A century later Alfonso VIII chanced the future of his kingdom on a pitched battle at Alarcos on 19 July 1195. There, a few miles south of Toledo, a castle, still unfinished, was situated on a small hill adjacent to the Guadiana River and overlooked a broad plain. Thinking that the Almohads were weakened by rebellions in Morocco and elsewhere, he evidently concluded that he could defeat them on the battlefield and refused to await reinforcements from Alfonso IX. The Caliph al-Manṣūr had the advantage in numbers and also opted to give his men a day of rest rather than accept the challenge offered by the Christians. On the following morning the Almohads, well-rested and organized in tribal groups each with its own standard, initiated the combat. The Christians, disconcerted, charged in a disorderly manner, dispersing some of the volunteers who had come to participate in the holy war; but the main Almohad lines held firm and executed a flanking movement that encircled the Christians. To rescue the situation Alfonso VIII brought up his reserves, but the caliph responded with the full force of his army. In the ensuing mêlée the Christians were driven back and the king had to flee. Those seeking refuge in the castle of Alarcos were shortly forced to surrender. The battle had raged from early morning until sundown. Many other nearby castles surrendered or were abandoned by the Christians, but the caliph did not press his advantage, returning instead to Seville. In the next two years, however, Almohad forces ravaged the Tagus River valley.

The battle of Alarcos was an ignominious defeat for Alfonso VIII, but on 16 July 1212 at Las Navas de Tolosa he redeemed himself with a glorious triumph. Marching southward from Toledo the crusaders seized most of the fortresses lost as a result of Alarcos. As they passed through the Puerto del Muradal they encountered the Almohad army. The battle likely occurred about seven or eight miles north of Las Navas between Santa Elena and Miranda del Rey. The Christians were grouped in three ranks, each organized in a vanguard and a rearguard. Alfonso VIII held the center, while Pedro II occupied the left and Sancho VII of Navarre the right. Lightly armed cavalry, including volunteers dedicated to the holy war, formed the first rank of the Almohad army. The main force consisted of troops from both Morocco and Andalucía. Combat commenced when the crusader vanguard broke through the first enemy lines but the Almohad van stiffened, prompting some of the urban militiamen to flee. Fearing disaster, Alfonso VIII moved up with his rearguard while Pedro II and Sancho VII also joined the attack. At that point the Caliph al-Nāṣir fled, leaving his army to be cut to pieces. In the ensuing days Alfonso VIII temporarily occupied Baeza and Úbeda, but exhaustion and fear of famine forced him to return to Toledo. Although it was not apparent at the time, his victory at Las Navas de Tolosa opened the entire Guadalquivir valley to Christian conquest.

In the three battles just described several factors had a paramouint influence on the outcome.
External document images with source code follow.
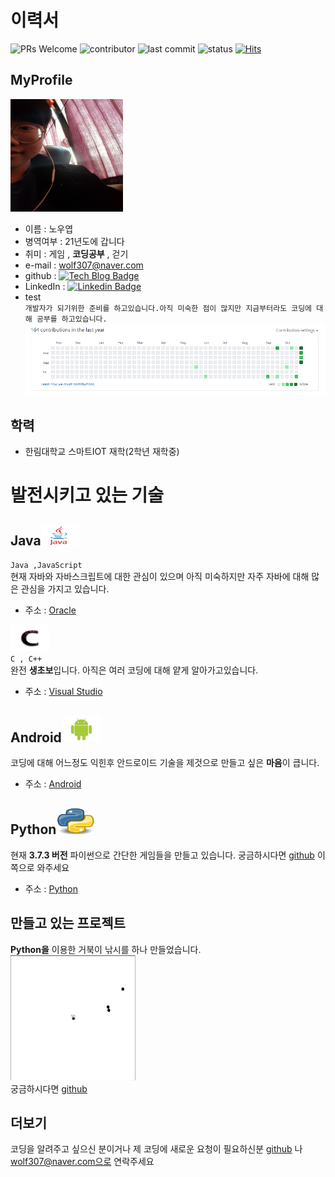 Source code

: # 이력서
![PRs Welcome](https://img.shields.io/badge/PRs-welcome-brightgreen.svg?style=flat-square)
![contributor](https://img.shields.io/github/contributors/NoOuYeap/MyProfile?style=square)
![last commit](https://img.shields.io/github/last-commit/NoOuYeap/MyProfile)
![status](https://img.shields.io/badge/status-student%20-brightgreen.svg)
[![Hits](https://hits.seeyoufarm.com/api/count/incr/badge.svg?url=https%3A%2F%2Fgithub.com%2FNoOuYeap%2FMyProfile%2Fblob%2Fmain%2FREADME.md&count_bg=%2379C83D&title_bg=%23555555&icon=&icon_color=%23E7E7E7&title=hits&edge_flat=false)](https://hits.seeyoufarm.com)

## MyProfile
<img src = "https://github.com/NoOuYeap/MyProfile/blob/main/image/KakaoTalk_20201024_184605644.jpg" width = 180 height = 180 ></img>      
- 이름 : 노우엽
- 병역여부 : 21년도에 갑니다    
- 취미 : 게임 , **코딩공부** , 걷기
- e-mail : wolf307@naver.com
- github : [![Tech Blog Badge](http://img.shields.io/badge/-Tech%20blog-black?style=flat-square&logo=github&link=https://github.com/NoOuYeap)](https://github.com/NoOuYeap)
- LinkedIn : [![Linkedin Badge](https://img.shields.io/badge/-LinkedIn-blue?style=flat-square&logo=Linkedin&logoColor=white&link=https://www.linkedin.com/in/%EC%9A%B0%EC%97%BD-%EB%85%B8-5936241ba/)](https://www.linkedin.com/in/%EC%9A%B0%EC%97%BD-%EB%85%B8-5936241ba/)
- test    
`개발자가 되기위한 준비를 하고있습니다.아직 미숙한 점이 많지만 지금부터라도 코딩에 대해 공부를 하고있습니다. `
![깃허브](https://github.com/NoOuYeap/MyProfile/blob/main/image/contri.PNG)

## 학력    
- 한림대학교 스마트IOT 재학(2학년 재학중)    

# 발전시키고 있는 기술        
## Java<img src = "https://github.com/NoOuYeap/MyProfile/blob/main/image/java.jpg" width = 62 height = 32></img>   
 `Java ,JavaScript `    
 현재 자바와 자바스크립트에 대한 관심이 있으며 아직 미숙하지만 자주 자바에 대해 많은 관심을 가지고 있습니다.    
- 주소 : [Oracle](https://www.oracle.com/java/technologies/)    

<img src = "https://github.com/NoOuYeap/MyProfile/blob/main/image/c.jpg" width = 62 height = 42></img>    
`C , C++`    
완전 **생초보**입니다. 아직은 여러 코딩에 대해 얕게 알아가고있습니다.    
- 주소 : [Visual Studio](https://visualstudio.microsoft.com/ko/)

## Android<img src = "https://github.com/NoOuYeap/MyProfile/blob/main/image/Android.jpg" width = 62 height = 42></img>        
코딩에 대해 어느정도 익힌후 안드로이드 기술을 제것으로 만들고 싶은 **마음**이 큽니다.       
- 주소 : [Android](https://developer.android.com/)

## Python<img src = "https://github.com/NoOuYeap/MyProfile/blob/main/image/Python.jpg" width = 62 height = 42></img>    
현재 **3.7.3 버전** 파이썬으로 간단한 게임들을 만들고 있습니다. 궁금하시다면 [github](https://github.com/NoOuYeap/Python) 이쪽으로 와주세요
- 주소 : [Python](https://www.python.org/)    

## 만들고 있는 프로젝트     
**Python을** 이용한 거북이 낚시를 하나 만들었습니다.    
<img src = "https://github.com/NoOuYeap/MyProfile/blob/main/image/tutle%20fishing.PNG" width = 200 height = 200></img>        
궁금하시다면 [github](https://github.com/NoOuYeap/Python)

## 더보기
코딩을 알려주고 싶으신 분이거나 제 코딩에 새로운 요청이 필요하신분 [github](https://github.com/NoOuYeap) 나 wolf307@naver.com으로 연락주세요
The Muslims appear to have had numerical superiority at Zallāqa and Alarcos, whereas at Las Navas the forces seem to have been evenly matched. Secondly, Yūsuf ibn Tashufīn and al-Manṣūr, the victors at Zallāqa and Alarcos, exercised more effective generalship. Both Alfonso VI and Alfonso VIII underestimated their opponents, and overconfidence probably led them into battles that they should have avoided. The Muslim tactic of giving way and feigning retreat evidently fooled the Christians at Zallāqa and Alarcos, who were then surrounded as the enemy swept around their flanks. Alfonso VIII probably learned something from his experience at Alarcos and put it to good use at Las Navas; the caliph, however, seems to have remained passive during the battle until he fled in disgrace. The terrain at Zallāqa and Alarcos apparently did not favor one side over the other, though at Zallāqa the Almoravids had the river Guadiana at their back; that could have slowed their retreat to Badajoz, if that had been necessary. The battlefield of Las Navas was much hillier than at either of the other sites but the Christians were able to overcome the obstacles posed. Although the chroniclers tend to emphasize the action of the cavalry in all these battles, infantry forces were present as well.

The Question of Numbers

Any attempt to determine the number of troops engaged in any given campaign is a frustrating task. Documents recording numbers are generally lacking, and chroniclers’ statements are often exaggerated and must be viewed with great scepticism. Numbers varied considerably depending on whether the military action was a raid, a seige, or a battle. Some raiding parties probably counted no more than 50 to 100 or 200 to 300, while others were substantially larger, approaching the size of armies. The number of soldiers involved in a siege probably changed over the course of the operation. Some contingents likely did not arrive at the outset, perhaps in accordance with a preconceived plan, while others left early, citing foral limitations on their service. During the several months of the siege of Seville Fernando III commanded perhaps 5,000 to 7,000 men.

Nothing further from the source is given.